Là, la question se pose: est-ce que nous continuons ou faisons-nous demi-tour ? Nous n’avons même pas fait 1/4 de la boucle, mais c’est tellement beau que j’ai envie d’en voir plus. Jeff est mitigé: il voudrait continuer mais il a l’air plus réaliste que moi concernant la difficulté de ce qui nous attend si on veut faire le tour du cratère. Je fais pencher la balance avec le super argument « si nous faisons demi-tour, c’est sûr qu’on va se prendre la pluie… ». Et nous voilà donc parti pour la suite des 10km, sur le petit sentier, en marchant un peu plus vite pour éviter que les gros nuages ne nous rattrapent.

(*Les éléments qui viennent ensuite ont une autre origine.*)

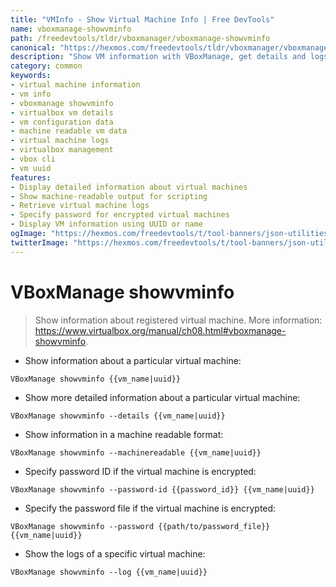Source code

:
```yaml
---
title: "VMInfo - Show Virtual Machine Info | Free DevTools"
name: vboxmanage-showvminfo
path: /freedevtools/tldr/vboxmanager/vboxmanage-showvminfo
canonical: "https://hexmos.com/freedevtools/tldr/vboxmanager/vboxmanage-showvminfo/"
description: "Show VM information with VBoxManage, get details and logs of virtual machines. Analyze configurations with a simple command. Free online tool, no registration required."
category: common
keywords:
- virtual machine information
- vm info
- vboxmanage showvminfo
- virtualbox vm details
- vm configuration data
- machine readable vm data
- virtual machine logs
- virtualbox management
- vbox cli
- vm uuid
features:
- Display detailed information about virtual machines
- Show machine-readable output for scripting
- Retrieve virtual machine logs
- Specify password for encrypted virtual machines
- Display VM information using UUID or name
ogImage: "https://hexmos.com/freedevtools/t/tool-banners/json-utilities-banner.png"
twitterImage: "https://hexmos.com/freedevtools/t/tool-banners/json-utilities-banner.png"
---
```


# VBoxManage showvminfo

> Show information about registered virtual machine.
> More information: <https://www.virtualbox.org/manual/ch08.html#vboxmanage-showvminfo>.

- Show information about a particular virtual machine:

`VBoxManage showvminfo {{vm_name|uuid}}`

- Show more detailed information about a particular virtual machine:

`VBoxManage showvminfo --details {{vm_name|uuid}}`

- Show information in a machine readable format:

`VBoxManage showvminfo --machinereadable {{vm_name|uuid}}`

- Specify password ID if the virtual machine is encrypted:

`VBoxManage showvminfo --password-id {{password_id}} {{vm_name|uuid}}`

- Specify the password file if the virtual machine is encrypted:

`VBoxManage showvminfo --password {{path/to/password_file}} {{vm_name|uuid}}`

- Show the logs of a specific virtual machine:

`VBoxManage showvminfo --log {{vm_name|uuid}}`
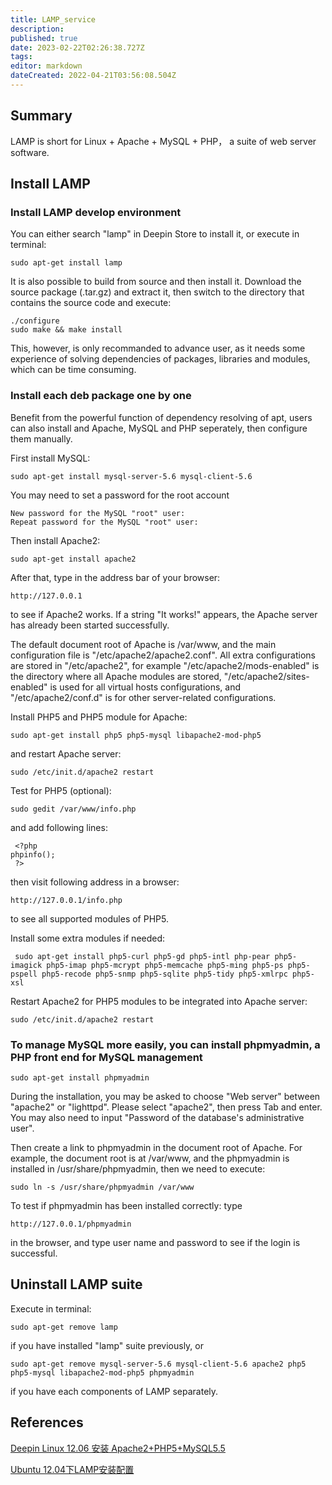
```yaml
---
title: LAMP_service
description: 
published: true
date: 2023-02-22T02:26:38.727Z
tags: 
editor: markdown
dateCreated: 2022-04-21T03:56:08.504Z
---
```


## Summary

LAMP is short for Linux + Apache + MySQL + PHP， a suite of web server software.

## Install LAMP

### Install LAMP develop environment

You can either search "lamp" in Deepin Store to install it, or execute in terminal:

    sudo apt-get install lamp

It is also possible to build from source and then install it. Download the source package (.tar.gz) and extract it, then switch to the directory that contains the source code and execute:

    ./configure 
    sudo make && make install

This, however, is only recommanded to advance user, as it needs some experience of solving dependencies of packages, libraries and modules, which can be time consuming.

### Install each deb package one by one

Benefit from the powerful function of dependency resolving of apt, users can also install  and Apache, MySQL and PHP seperately, then configure them manually.

First install MySQL:

    sudo apt-get install mysql-server-5.6 mysql-client-5.6

You may need to set a password for the root account

    New password for the MySQL "root" user:
    Repeat password for the MySQL "root" user:

Then install Apache2:

    sudo apt-get install apache2

After that, type in the address bar of your browser:

    http://127.0.0.1

to see if Apache2 works. If a string "It works!" appears, the Apache server has already been started successfully.

The default document root of Apache is /var/www, and the main configuration file is "/etc/apache2/apache2.conf". All extra configurations are stored in "/etc/apache2", for example "/etc/apache2/mods-enabled" is the directory where all Apache modules are stored, "/etc/apache2/sites-enabled" is used for all virtual hosts configurations, and "/etc/apache2/conf.d" is for other server-related configurations.

Install PHP5 and PHP5 module for Apache:

    sudo apt-get install php5 php5-mysql libapache2-mod-php5

and restart Apache server:

    sudo /etc/init.d/apache2 restart

Test for PHP5 (optional):

    sudo gedit /var/www/info.php

and add following lines:

     <?php
    phpinfo();
     ?>

then visit following address in a browser:

    http://127.0.0.1/info.php

to see all supported modules of PHP5.

Install some extra modules if needed:

     sudo apt-get install php5-curl php5-gd php5-intl php-pear php5-imagick php5-imap php5-mcrypt php5-memcache php5-ming php5-ps php5-pspell php5-recode php5-snmp php5-sqlite php5-tidy php5-xmlrpc php5-xsl

Restart Apache2 for PHP5 modules to be integrated into Apache server:

    sudo /etc/init.d/apache2 restart

### To manage MySQL more easily, you can install phpmyadmin, a PHP front end for MySQL management

    sudo apt-get install phpmyadmin

During the installation, you may be asked to choose "Web server" between "apache2" or "lighttpd". Please select "apache2", then press Tab and enter. You may also need to input "Password of the database's administrative user".

Then create a link to phpmyadmin in the document root of Apache. For example, the document root is at /var/www, and the phpmyadmin is installed in /usr/share/phpmyadmin, then we need to execute:

    sudo ln -s /usr/share/phpmyadmin /var/www 

To test if phpmyadmin has been installed correctly: type

    http://127.0.0.1/phpmyadmin

in the browser, and type user name and password to see if the login is successful.

## Uninstall LAMP suite

Execute in terminal:

    sudo apt-get remove lamp

if you have installed "lamp" suite previously, or

    sudo apt-get remove mysql-server-5.6 mysql-client-5.6 apache2 php5 php5-mysql libapache2-mod-php5 phpmyadmin

if you have each components of LAMP separately.

## References

[Deepin Linux 12.06 安装 Apache2+PHP5+MySQL5.5](http://www.linuxdeepin.com/forum/25/7792?p=33743)

[Ubuntu 12.04下LAMP安装配置](http://www.linuxidc.com/Linux/2012-05/61079.htm)
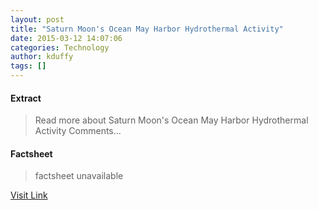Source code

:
 ```yaml
---
layout: post
title: "Saturn Moon's Ocean May Harbor Hydrothermal Activity"
date: 2015-03-12 14:07:06
categories: Technology
author: kduffy
tags: []
---
```



#### Extract
>Read more about Saturn Moon&#039;s Ocean May Harbor Hydrothermal Activity Comments...

#### Factsheet
>factsheet unavailable

[Visit Link](http://www.pddnet.com/news/2015/03/saturn-moons-ocean-may-harbor-hydrothermal-activity)


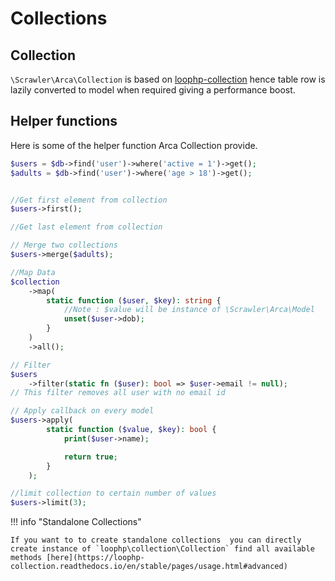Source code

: # Collections

## Collection
`\Scrawler\Arca\Collection` is based on [loophp-collection](https://github.com/loophp/collection) hence table row is lazily converted to model when required giving a performance boost.

## Helper functions
Here is some of the helper function Arca Collection provide.

```php
$users = $db->find('user')->where('active = 1')->get();
$adults = $db->find('user')->where('age > 18')->get();


//Get first element from collection
$users->first(); 

//Get last element from collection

// Merge two collections
$users->merge($adults);

//Map Data
$collection
    ->map(
        static function ($user, $key): string {
            //Note : $value will be instance of \Scrawler\Arca\Model
            unset($user->dob);
        }
    )
    ->all();

// Filter
$users 
    ->filter(static fn ($user): bool => $user->email != null);
// This filter removes all user with no email id

// Apply callback on every model
$users->apply(
        static function ($value, $key): bool {
            print($user->name);

            return true;
        }
    );

//limit collection to certain number of values
$users->limit(3);


```
!!! info "Standalone Collections"

    If you want to to create standalone collections  you can directly create instance of `loophp\collection\Collection` find all available methods [here](https://loophp-collection.readthedocs.io/en/stable/pages/usage.html#advanced)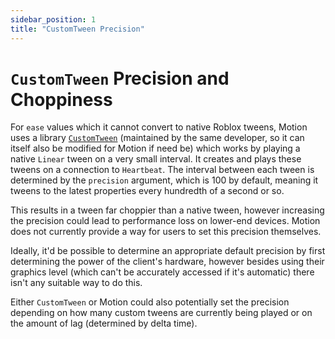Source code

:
 ```yaml
---
sidebar_position: 1
title: "CustomTween Precision"
---
```


# `CustomTween` Precision and Choppiness

For `ease` values which it cannot convert to native Roblox tweens, Motion uses a library [`CustomTween`](https://github.com/Firere/CustomTween) (maintained by the same developer, so it can itself also be modified for Motion if need be) which works by playing a native `Linear` tween on a very small interval. It creates and plays these tweens on a connection to `Heartbeat`. The interval between each tween is determined by the `precision` argument, which is 100 by default, meaning it tweens to the latest properties every hundredth of a second or so. 

This results in a tween far choppier than a native tween, however increasing the precision could lead to performance loss on lower-end devices. Motion does not currently provide a way for users to set this precision themselves.

Ideally, it'd be possible to determine an appropriate default precision by first determining the power of the client's hardware, however besides using their graphics level (which can't be accurately accessed if it's automatic) there isn't any suitable way to do this.

Either `CustomTween` or Motion could also potentially set the precision depending on how many custom tweens are currently being played or on the amount of lag (determined by delta time).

Voilà 2h30 que nous marchons et nous arrivons à une sorte de refuge. On en profite pour faire une pause, pour grignoter quelques snacks, et pour racheter de l’eau. Oui parce que comme nous n’avions pas prévu de faire 10km, nous sommes donc partis avec seulement 1L d’eau pour deux et ça fait maintenant 1h qu’on doit se rationner… C’est qui les champions de l’organisation ? 😆

La dame qui tient le refuge nous dit que nous sommes à la moitié. On est déjà crevés et on se dit qu’on va terminer la boucle sur les genoux… D’autant plus que la partie la plus haute du cratère nous attend !
En voyant la hauteur à franchir, je suis en flippe de me retrouver, comme un peu plus tôt, sur un passage avec le vide des deux côtés. Je marchais avec les yeux fixés sur les pieds de Jeff devant moi, en me répétant en boucle « allez ma fille, tu peux le faire, avance ». Et bien sûr, malgré la fatigue, il fallait rester hyper concentrés car si tu t’emmêles les pieds ou tu te les prends dans une roche, c’est Chao Bye Bye. Bref, le gros stress pour moi et j’espère vraiment qu’aucun autre passage comme celui-là ne nous attend.
Allez, haut les cœurs, on y va. C’est parti mon kiki pour la grimpette de cette petite crête de rien du tout ! Oui, oui je m’encourage toute seule, il faut ce qu’il faut ahah

Entre les cailloux qui glissent sous les chaussures, les roches à éviter ou à escalader, et l’altitude (je rappelle que nous sommes à plus de 3 800m), autant vous dire qu’on s’essouffle vite, que la montée est longue et difficile et que nous devons faire de nombreuses pauses pour reprendre notre respiration.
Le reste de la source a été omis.